Pria 500 Juta

Pria 500 Juta
Bab 106. Kata Cinta


Fahri memarkirkan mobilnya tepat di depan halaman. Pria tersebut turun dari kendaraannya, sembari menenteng kantong plastik yang ada di tangannya.


Fahri melihat sang istri yang berada di depan, berjalan untuk menghampirinya."Tetaplah di sana, biar aku saja yang menghampirimu," cegah Fahri yang tak membiarkan istrinya terlalu lelah.


Langkah Arumi pun langsung terhenti. Ia tetap berada di tempatnya, sembari menunggu Fahri yang datang menghampirinya.


Fahri pun sudah berada tepat di depan Arumi. Ia langsung merengkuh tubuh mungil milik istrinya itu.

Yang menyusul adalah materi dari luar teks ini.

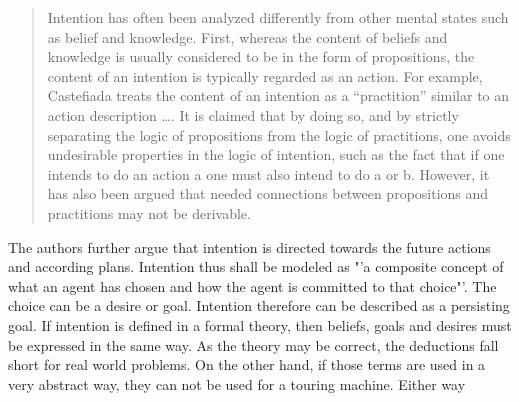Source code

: \begin{quotation}
  Intention has often been analyzed differently from other mental states such as belief and knowledge. First, whereas the content of beliefs and knowledge is usually considered to be in the form of propositions, the content of an intention is typically regarded as an action. For example, Castefiada treats the content of an intention as a "`practition"' similar to an action description \dots. It is claimed that by doing so, and by strictly separating the logic of propositions from the logic of practitions, one avoids undesirable properties in the logic of intention, such as the fact that if one intends to do an action a one must also intend to do a or b. However, it has also been argued that needed connections between propositions and practitions may not be derivable.
\end{quotation}

The authors further argue that intention is directed towards the future actions and according plans. Intention thus shall be modeled as "'a composite concept of what an agent has chosen and how the agent is committed to that choice"'. The choice can be a desire or goal. Intention therefore can be described as a persisting goal. If intention is defined in a formal theory, then beliefs, goals and desires must be expressed in the same way. As the theory may be correct, the deductions fall short for real world problems. On the other hand, if those terms are used in a very abstract way, they can not be used for a touring machine. Either way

Arumi tersenyum, membalas pelukan dari Fahri.


"Aku pulang hanya untuk ini," ucap Fahri sembari menghirup aroma rambut istrinya.


"Sepertinya kamu sangat merindukanku sampai harus pulang hanya karena ingin memelukku," ujar Arumi sembari melepaskan pelukannya.


Fahri mencubit puncak hidung istrinya dengan gemas, lalu kemudian memberikan kantong plastik yang berisi buah jeruk, sesuai dengan permintaan sang istri tadi.


"Ini buah yang kamu minta tadi," ucap Fahri seraya menyodorkan kantong plastik tersebut.


Mata Arumi pun berbinar. Ia langsung meraih kantong plastik yang diberikan oleh suaminya itu. "Terima kasih, Suamiku." setelah berucap kata demikian, Arumi langsung memberikan hadiah sebuah kecupan singkat di pipi suaminya.


"Apa itu?" tanya Fahri sembari memegangi pipinya.


"Hadiah kecil untukmu," ujar Arumi sembari mengerlingkan matanya.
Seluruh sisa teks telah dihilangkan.